Para colaborar com a redução de contágios, e em especial com as(os) colegas que estão na linha de frente, é importante adotar o atendimento remoto sempre que possível, principalmente durante o período de medidas mais restritivas de contato e circulação, com autonomia técnica para decidir pelo atendimento presencial quando necessário para cada paciente, cliente ou usuária(o).
Seguimos contribuindo socialmente com a produção e distribuição de informações qualificadas sobre saúde mental e os cuidados que podemos tomar neste momento.
Atuação do CRP-PR
Desde o início da pandemia, o CRP-PR tem se empenhado na produção e rápida publicação de orientações sobre a atuação profissional em diversos contextos, notas técnicas, transmissões de lives, entre outros formatos. As principais produções estão reunidas no Especial Covid no site.
No que concerne às vacinas, o CRP reconhece a responsabilidade do poder público na definição de critérios, planejamento e execução dos planos de imunização. Sendo assim, temos reunido e divulgado informações sobre os cenários de diferentes municípios, solicitado elucidações dos órgãos responsáveis, e realizado atendimento imediato às Prefeituras que nos requisitam dados sobre profissionais – inclusive desenvolvendo cadastros onde necessário. Também realizamos reuniões e articulações sobre o tema com Fórum de Conselhos Regionais da Área da Saúde e Ministério Público do Paraná.

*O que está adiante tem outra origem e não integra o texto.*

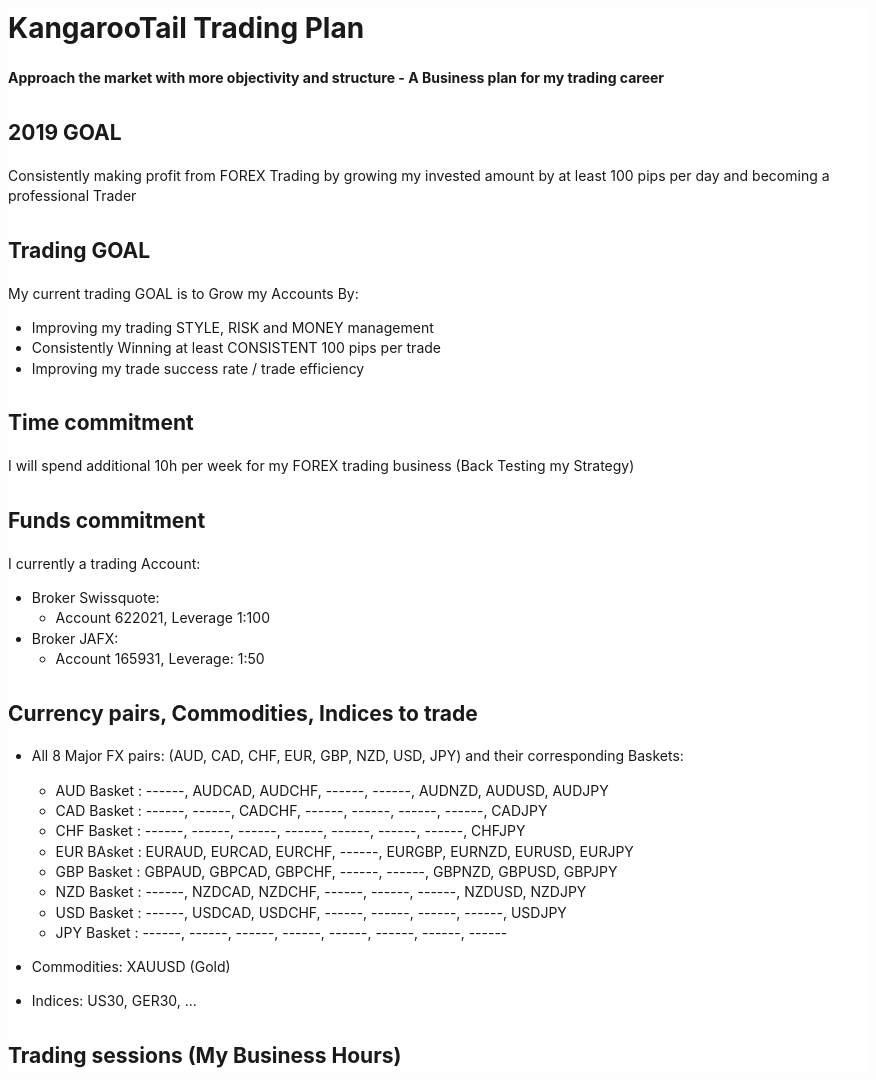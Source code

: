 
# KangarooTail Trading Plan
#### Approach the market with more objectivity and structure - A Business plan for my trading career


## 2019 GOAL

Consistently making profit from FOREX Trading by growing my invested amount by at least 100 pips per day and becoming a professional Trader


## Trading GOAL  

My current trading GOAL is to Grow my Accounts By: 
- Improving my trading STYLE, RISK and MONEY management
- Consistently Winning at least CONSISTENT 100 pips per trade  
- Improving my trade success rate / trade efficiency


## Time commitment

I will spend additional 10h per week for my FOREX trading business (Back Testing my Strategy)

## Funds commitment

I currently a trading Account:
- Broker Swissquote: 
  * Account 622021, Leverage 1:100
- Broker JAFX:
  * Account 165931, Leverage: 1:50
  


## Currency pairs, Commodities, Indices to trade

- All 8 Major FX pairs: (AUD, CAD, CHF, EUR, GBP, NZD, USD, JPY) and their corresponding Baskets:

   * AUD Basket : ------, AUDCAD, AUDCHF, ------, ------, AUDNZD, AUDUSD, AUDJPY
   * CAD Basket : ------, ------, CADCHF, ------, ------, ------, ------, CADJPY
   * CHF Basket : ------, ------, ------, ------, ------, ------, ------, CHFJPY
   * EUR BAsket : EURAUD, EURCAD, EURCHF, ------, EURGBP, EURNZD, EURUSD, EURJPY
   * GBP Basket : GBPAUD, GBPCAD, GBPCHF, ------, ------, GBPNZD, GBPUSD, GBPJPY
   * NZD Basket : ------, NZDCAD, NZDCHF, ------, ------, ------, NZDUSD, NZDJPY
   * USD Basket : ------, USDCAD, USDCHF, ------, ------, ------, ------, USDJPY
   * JPY Basket : ------, ------, ------, ------, ------, ------, ------, ------
 
- Commodities: XAUUSD (Gold)
- Indices: US30, GER30, ...


## Trading sessions (My Business Hours)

Ainda, temos aderido a diversos manifestos, movimentos de reivindicação de vacinas, de medidas de proteção à população. Agora, lançamos esse manifesto próprio, recolhendo adesões e encaminhando aos poderes legislativo, executivo e judiciário do Estado e municípios, reforçando a mobilização social para a priorização da vacina, aprofundamento e manutenção das medidas e condições para o cuidado com a vida em suas múltiplas dimensões.